While the continued existence of workplace discrimination is not seriously in dispute, the type of evidence available to employees who bring discrimination suits is. Evidence of policies discriminating against members of a protected class has long been admissible to prove the plaintiff’s own case. The same is true of evidence of a particular supervisor’s discriminatory attitude toward the plaintiff. Yet no such consensus exists with respect to anecdotal evidence of discrimination against nonparties—or, as it is known colloquially, “me too” evidence.

“Me too” evidence is most often introduced to prove the presence of a culture or atmosphere of discrimination or of a hostile work environment. Generally, it takes the form of testimony by one of the plaintiff’s former coworkers that she, too, suffered discrimination at the hands of the defendant. Defendants, for their part, attack “me too” evidence on both admissibility prongs. They argue that “me too” evidence does not meet Federal Rule of Evidence 401’s relevancy threshold because it has no “tendency to make the existence of any fact that is of consequence to the determination of the action more probable or less probable than it would be without the evidence.” They further contend that even if it is relevant under Rule 401, it should be excluded under Rule 403, because “its probative value is substantially outweighed by the danger of unfair prejudice, confusion of the issues, or misleading the jury.

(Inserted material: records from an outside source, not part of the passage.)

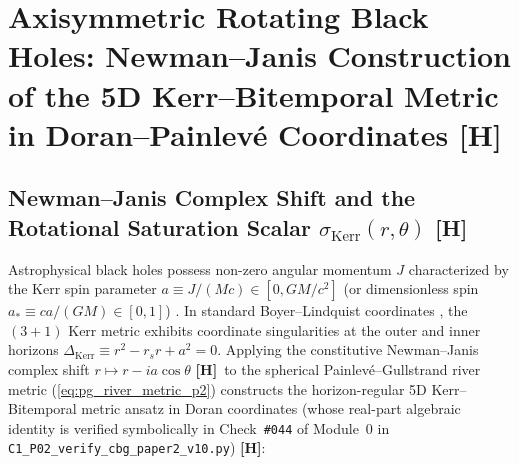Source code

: \documentclass[11pt,a4paper]{article}
\newcommand{\catH}{\textbf{\textcolor{orange!85!black}{[H]}}}
\theoremstyle{plain}
\theoremstyle{definition}
\theoremstyle{remark}
\numberwithin{equation}{section}
\begin{document}
\section{\texorpdfstring{Axisymmetric Rotating Black Holes: Newman--Janis Construction of the 5D Kerr--Bitemporal Metric in Doran--Painlev\'e Coordinates \catH}{Axisymmetric Rotating Black Holes: Newman-Janis Construction of the 5D Kerr-Bitemporal Metric in Doran-Painleve Coordinates}}

\subsection{\texorpdfstring{Newman--Janis Complex Shift and the Rotational Saturation Scalar $\sigma_{\text{Kerr}}(r,\theta)$ \catH}{Newman-Janis Complex Shift and the Rotational Saturation Scalar}}

Astrophysical black holes possess non-zero angular momentum $J$ characterized by the Kerr spin parameter $a \equiv J / (Mc) \in [0, GM/c^2]$ (or dimensionless spin $a_* \equiv c a / (GM) \in [0, 1]$) \cite{kerr1963}. In standard Boyer--Lindquist coordinates \cite{boyer1967}, the $(3+1)$ Kerr metric exhibits coordinate singularities at the outer and inner horizons $\Delta_{\text{Kerr}} \equiv r^2 - r_s r + a^2 = 0$. Applying the constitutive Newman--Janis complex shift $r \mapsto r - i a\cos\theta$ \catH\ to the spherical Painlev\'e--Gullstrand river metric (\ref{eq:pg_river_metric_p2}) constructs the horizon-regular 5D Kerr--Bitemporal metric ansatz in Doran coordinates \cite{doran2000,hamilton2008} (whose real-part algebraic identity is verified symbolically in Check~\texttt{\#044} of Module~0 in \allowbreak\texttt{C1\_P02\_verify\_cbg\_paper2\_v10.py}) \catH:
\end{document}
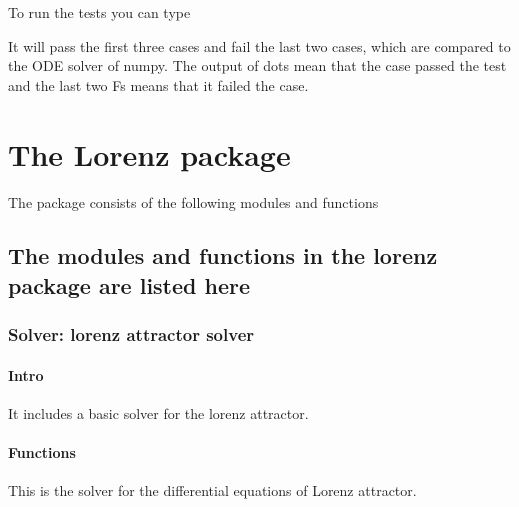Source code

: \documentclass[letterpaper,10pt,english]{sphinxmanual}
\begin{document}
To run the tests you can type

\begin{sphinxVerbatim}[commandchars=\\\{\}]
 
\end{sphinxVerbatim}

It will pass the first three cases and fail the last two cases, which are compared to the ODE solver of numpy. The output of dots mean that the case passed the test and the last two Fs means that it failed the case.


\chapter{The Lorenz package}
\label{\detokenize{index:the-lorenz-package}}
The package consists of the following modules and functions


\section{The modules and functions in the lorenz package are listed here}
\label{\detokenize{Functions::doc}}\label{\detokenize{Functions:the-modules-and-functions-in-the-lorenz-package-are-listed-here}}

\subsection{Solver: lorenz attractor solver}
\label{\detokenize{Functions:solver-lorenz-attractor-solver}}

\subsubsection{Intro}
\label{\detokenize{Functions:intro}}
It includes a basic solver for the lorenz attractor.


\subsubsection{Functions}
\label{\detokenize{Functions:functions}}\label{\detokenize{Functions:module-lorenz.solver}}
This is the solver for the differential equations of Lorenz attractor.
\end{document}
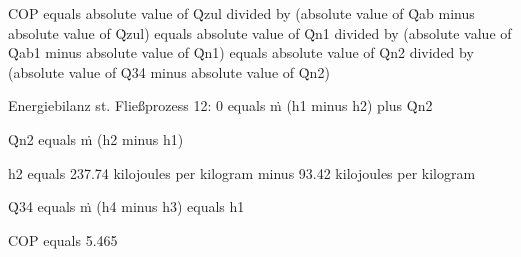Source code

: COP equals absolute value of Q̇zul divided by (absolute value of Q̇ab minus absolute value of Q̇zul) equals absolute value of Q̇n1 divided by (absolute value of Q̇ab1 minus absolute value of Q̇n1) equals absolute value of Q̇n2 divided by (absolute value of Q̇34 minus absolute value of Q̇n2)  

Energiebilanz st. Fließprozess 12:  
0 equals ṁ (h1 minus h2) plus Q̇n2  

Q̇n2 equals ṁ (h2 minus h1)  

h2 equals 237.74 kilojoules per kilogram minus 93.42 kilojoules per kilogram  

Q̇34 equals ṁ (h4 minus h3) equals h1  

COP equals 5.465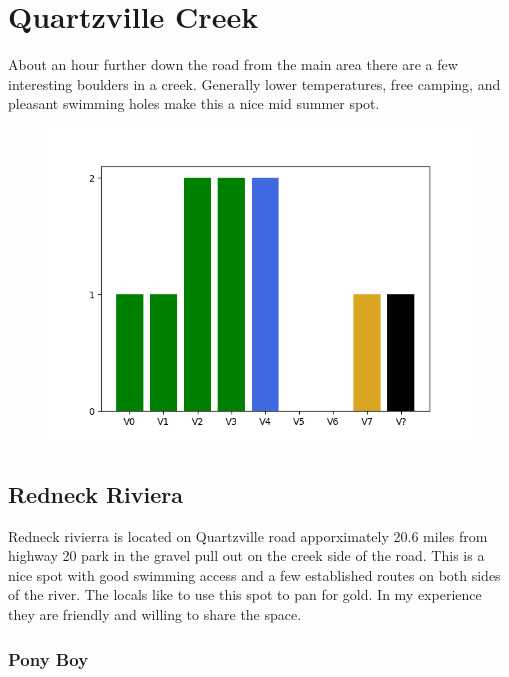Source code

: \chapter{Quartzville Creek}\label{a:Quartzville Creek}
\lhead{\textcolor{\chapterColor}{\rule[-2pt]{\textwidth}{15pt}}}
About an hour further down the road from the main area there are a few interesting boulders in a creek. Generally lower temperatures, free camping, and pleasant swimming holes make this a nice mid summer spot.
\begin{figure}[h]
  \centering
    \includegraphics[width=\linewidth]{./maps/plots/Quartzville Creek.png}
\end{figure}

\section{Redneck Riviera}\label{sa:Redneck Riviera}
Redneck rivierra is located on Quartzville road apporximately 20.6 miles from highway 20 park in the gravel pull out on the creek side of the road. This is a nice spot with good swimming access and a few established routes on both sides of the river. The locals like to use this spot to pan for gold. In my experience they are friendly and willing to share the space.
\subsection*{Pony Boy}\label{bf:Pony Boy}
\

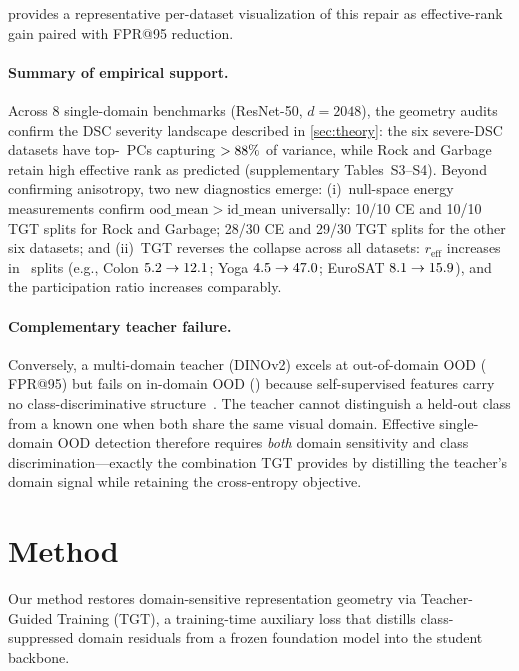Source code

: \documentclass[runningheads]{llncs}
\begin{document}
 provides a representative per-dataset visualization of this repair as effective-rank gain paired with FPR@95 reduction.

\paragraph{Summary of empirical support.}
Across 8 single-domain benchmarks (ResNet-50, $d{=}2048$), the geometry audits confirm the DSC severity landscape described in \cref{sec:theory}: the six severe-DSC datasets have top-\DSCTopPCCount\ PCs capturing $>\DSCTopPCVarCapture$ of variance, while Rock and Garbage retain high effective rank as predicted (supplementary Tables~S3--S4).
Beyond confirming anisotropy, two new diagnostics emerge:
(i)~null-space energy measurements confirm $\mathrm{ood\_mean} > \mathrm{id\_mean}$ universally: 10/10 CE and 10/10 TGT splits for Rock and Garbage; 28/30 CE and 29/30 TGT splits for the other six datasets;
and (ii)~TGT reverses the collapse across all datasets: $r_{\mathrm{eff}}$ increases in \DSCReffIncreaseSplits\ splits (e.g., Colon $\DSCColonReffFrom \to \DSCColonReffTo$; Yoga $\DSCYogaReffFrom \to \DSCYogaReffTo$; EuroSAT $\DSCEuroSATReffFrom \to \DSCEuroSATReffTo$), and the participation ratio increases comparably.

\paragraph{Complementary teacher failure.}
Conversely, a multi-domain teacher (DINOv2) excels at out-of-domain OOD (\TeacherOnlyFaroodFPR{} FPR@95) but fails on in-domain OOD (\TeacherOnlyNearoodFPR{}) because self-supervised features carry no class-discriminative structure~\cite{yangcan}.
The teacher cannot distinguish a held-out class from a known one when both share the same visual domain.
Effective single-domain OOD detection therefore requires \emph{both} domain sensitivity and class discrimination---exactly the combination TGT provides by distilling the teacher's domain signal while retaining the cross-entropy objective.


\section{Method}
\label{sec:method}

Our method restores domain-sensitive representation geometry via Teacher-Guided Training (TGT), a training-time auxiliary loss that distills class-suppressed domain residuals from a frozen foundation model into the student backbone.
\end{document}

In 2008, the Supreme Court granted certiorari in Mendelsohn v Sprint/United Management Co, an otherwise unremarkable employment discrimination case that hinged on the admissibility of “me too” evidence. To the dismay of some commentators, however, the Court declined to resolve this issue. While it noted in dicta that a per se rule barring the admission of such evidence would be reversible error, it offered little guidance to lower courts tasked with admitting or excluding “me too” evidence. The admissibility of “me too” evidence thus remains an open question.